### [REQUIREMENT]
Wherever the word "begin" turns up in a line of the entries, copy that line.

** DATA PROVIDED follows **

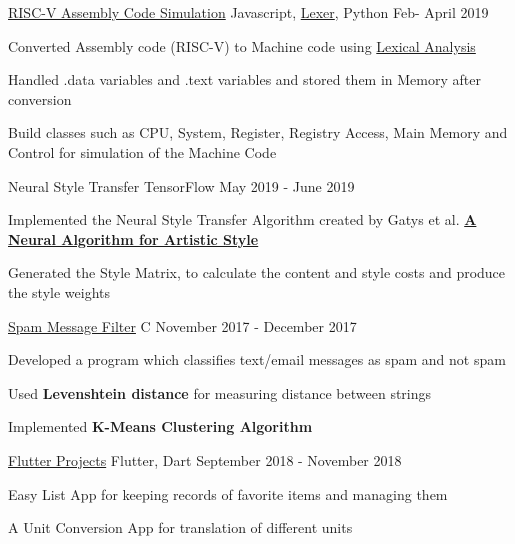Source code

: \begin{cventries}
    \projects
    {} %
    {\href{https://github.com/vinx-2105/assembly-simulator}{RISC-V Assembly Code Simulation}} %
    {Javascript, \href{https://github.com/aaditmshah/lexer}{Lexer}, Python} %
    {Feb- April 2019} %
    {
      \begin{cvitems} %
        \item {Converted Assembly code (RISC-V) to Machine code using \href{https://github.com/aaditmshah/lexer}{Lexical Analysis}}
        \item {Handled .data variables and .text variables and stored them in Memory after conversion}
        \item {Build classes such as CPU, System, Register, Registry Access, Main Memory and Control for simulation of the Machine Code}
      \end{cvitems}
      }
      
      \projects
    {} %
    {{Neural Style Transfer}} %
    {TensorFlow} %
    {May 2019 - June 2019} %
    {
      \begin{cvitems} %
        \item {Implemented the Neural Style Transfer Algorithm created by Gatys et al. \href{https://arxiv.org/abs/1508.06576}{\textbf{A Neural Algorithm for Artistic Style}}}
        \item {Generated the Style Matrix, to calculate the content and style costs and produce the style weights}
      \end{cvitems}
    }
      
      \projects
      {} %
      {\href{https://github.com/parthgoyal123/Queen-McCluskey}{Spam Message Filter}} %
      {C} %
      {November 2017 - December 2017} %
      {
        \begin{cvitems} %
          \item {Developed a program which classifies text/email messages as spam and not spam}
          \item {Used \textbf{Levenshtein distance} for measuring distance between strings} 
          \item {Implemented \textbf{K-Means Clustering Algorithm}}
        \end{cvitems}
        }


  \projects
    {} %
    {\href{https://github.com/parthgoyal123/Flutter-Projects}{Flutter Projects}} %
    {Flutter, Dart} %
    {September 2018 - November 2018} %
    {
      \begin{cvitems} %
        \item {Easy List App for keeping records of favorite items and managing them}
        \item {A Unit Conversion App for translation of different units}
      \end{cvitems}
    }


\end{cventries}
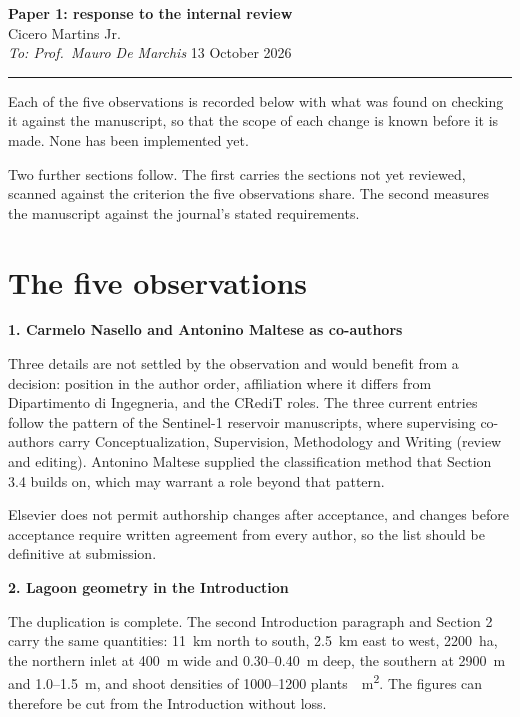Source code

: \documentclass[11pt]{article}
\newcommand{\itemhead}[1]{\vspace{0.3em}\noindent\textbf{#1}\par}
\begin{document}
\thispagestyle{fancy}

\begin{center}
{\large\bfseries Paper 1: response to the internal review}\\[0.3em]
Cicero Martins Jr.\\
\textit{To: Prof.\ Mauro De Marchis} \hfill 13 October 2026
\end{center}

\vspace{0.2em}
\hrule
\vspace{0.5em}

Each of the five observations is recorded below with what was found on
checking it against the manuscript, so that the scope of each change is known
before it is made. None has been implemented yet.

Two further sections follow. The first carries the sections not yet reviewed,
scanned against the criterion the five observations share. The second measures
the manuscript against the journal's stated requirements.

\section{The five observations}

\itemhead{1. Carmelo Nasello and Antonino Maltese as co-authors}

Three details are not settled by the observation and would benefit from a
decision: position in the author order, affiliation where it differs from
Dipartimento di Ingegneria, and the CRediT roles. The three current entries
follow the pattern of the Sentinel-1 reservoir manuscripts, where supervising
co-authors carry Conceptualization, Supervision, Methodology and Writing
(review and editing). Antonino Maltese supplied the classification method that
Section 3.4 builds on, which may warrant a role beyond that pattern.

Elsevier does not permit authorship changes after acceptance, and changes
before acceptance require written agreement from every author, so the list
should be definitive at submission.

\itemhead{2. Lagoon geometry in the Introduction}

The duplication is complete. The second Introduction paragraph and Section 2
carry the same quantities: 11~km north to south, 2.5~km east to west, 2200~ha,
the northern inlet at 400~m wide and 0.30--0.40~m deep, the southern at 2900~m
and 1.0--1.5~m, and shoot densities of 1000--1200 plants~\si{\per\metre\squared}.
The figures can therefore be cut from the Introduction without loss.
\end{document}

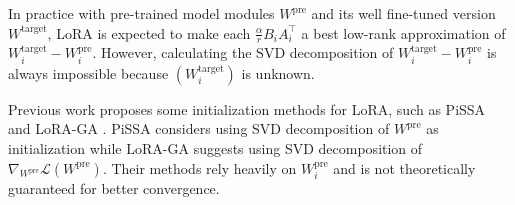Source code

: In practice with pre-trained model modules $W^{\operatorname{pre}}$ and its well fine-tuned version $W^{\operatorname{target}}$, LoRA is expected to make each $\frac{\alpha}{r}B_iA_i^\top$ a best low-rank approximation of $W_i^{\operatorname{target}}-W_i^{\operatorname{pre}}$. However, calculating the SVD decomposition of $W_i^{\operatorname{target}}-W_i^{\operatorname{pre}}$ is always impossible because $(W_i^{\operatorname{target}})$ is unknown. 

Previous work proposes some initialization methods for LoRA, such as PiSSA and LoRA-GA \cite{meng2024pissa,wang2024lora}. PiSSA \cite{meng2024pissa} considers using SVD decomposition of $W^{\operatorname{pre}}$ as initialization while LoRA-GA \cite{wang2024lora} suggests using SVD decomposition of $\nabla_{W^{\operatorname{pre}}}\mathcal{L}(W^{\operatorname{pre}})$. Their methods rely heavily on $W_i^{\operatorname{pre}}$ and is not theoretically guaranteed for better convergence. 











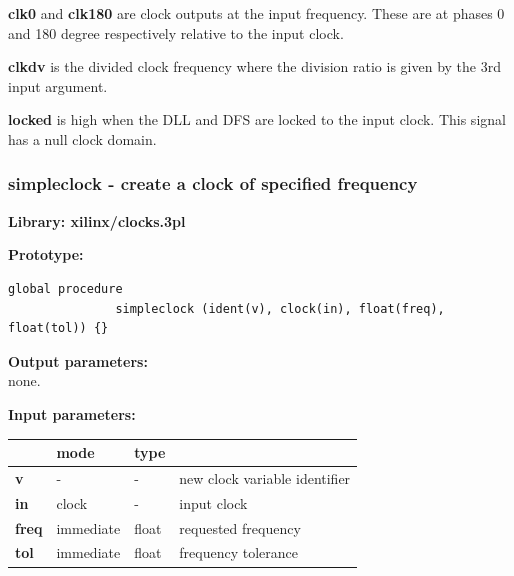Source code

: 
                {\bf clk0} and {\bf clk180} are clock
                outputs at the input frequency. These are at phases 0 and 180
                degree respectively relative to the input clock.

                {\bf clkdv} is the divided clock frequency where the division ratio
                is given by the 3rd input argument.

                {\bf locked} is high when the DLL and DFS are locked to the input
                clock. This signal has a null clock domain.






        \subsubsection{simpleclock - create a clock of specified frequency}\label{sec:lpsimpleclock}
            
            {\bf Library: xilinx/clocks.3pl}

            {\bf Prototype:} \\
            \vsp
            \begin{lstlisting}[gobble=12, language=threepl]
               global procedure
               simpleclock (ident(v), clock(in), float(freq), float(tol)) {}
            \end{lstlisting}

            {\bf Output parameters:} \\
            none.

            {\bf Input parameters:} \\            
            \begin{tabular}{| l | l | l | l |}
            \hline
                                          & mode  & type   & \\
            \hline \hline
            {\bf v}     & -         & -       & new clock variable identifier \\ \hline
            {\bf in}    & clock     & -       & input clock                   \\ \hline
            {\bf freq}  & immediate & float   & requested frequency           \\ \hline
            {\bf tol}   & immediate & float   & frequency tolerance           \\ \hline
            \end{tabular}

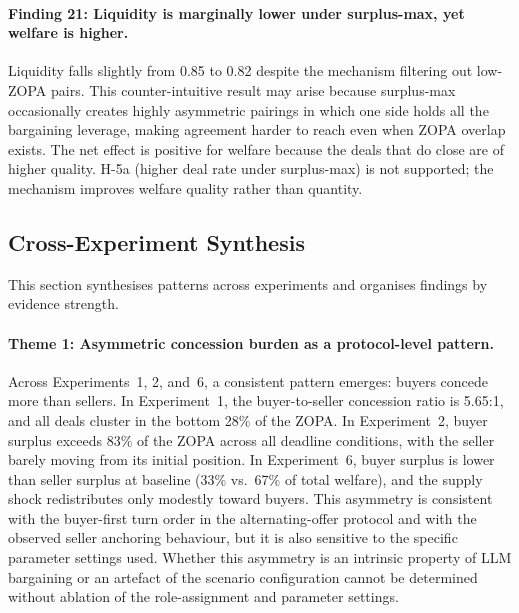 \paragraph{Finding 21: Liquidity is marginally lower under surplus-max, yet welfare is higher.}
Liquidity falls slightly from 0.85 to 0.82 despite the mechanism filtering out low-ZOPA pairs.  This counter-intuitive result may arise because surplus-max occasionally creates highly asymmetric pairings in which one side holds all the bargaining leverage, making agreement harder to reach even when ZOPA overlap exists.  The net effect is positive for welfare because the deals that do close are of higher quality.  H-5a (higher deal rate under surplus-max) is not supported; the mechanism improves welfare quality rather than quantity.


\subsection{Cross-Experiment Synthesis}
\label{sec:results-cross}

This section synthesises patterns across experiments and organises findings by evidence strength.

\paragraph{Theme 1: Asymmetric concession burden as a protocol-level pattern.}
Across Experiments~1, 2, and~6, a consistent pattern emerges: buyers concede more than sellers.  In Experiment~1, the buyer-to-seller concession ratio is 5.65:1, and all deals cluster in the bottom 28\% of the ZOPA.  In Experiment~2, buyer surplus exceeds 83\% of the ZOPA across all deadline conditions, with the seller barely moving from its initial position.  In Experiment~6, buyer surplus is lower than seller surplus at baseline (33\% vs.\ 67\% of total welfare), and the supply shock redistributes only modestly toward buyers.  This asymmetry is consistent with the buyer-first turn order in the alternating-offer protocol and with the observed seller anchoring behaviour, but it is also sensitive to the specific parameter settings used.  Whether this asymmetry is an intrinsic property of LLM bargaining or an artefact of the scenario configuration cannot be determined without ablation of the role-assignment and parameter settings.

** End of DATA PROVIDED **

### [SOLUTION BELOW]
: \begin{cventries}
      \begin{cvitems} %
      \begin{cvitems} %
        \begin{cvitems} %
      \begin{cvitems} %
\begin{document}
\begin{center}
            \begin{lstlisting}[gobble=12, language=threepl]
            \begin{tabular}{| l | l | l | l |}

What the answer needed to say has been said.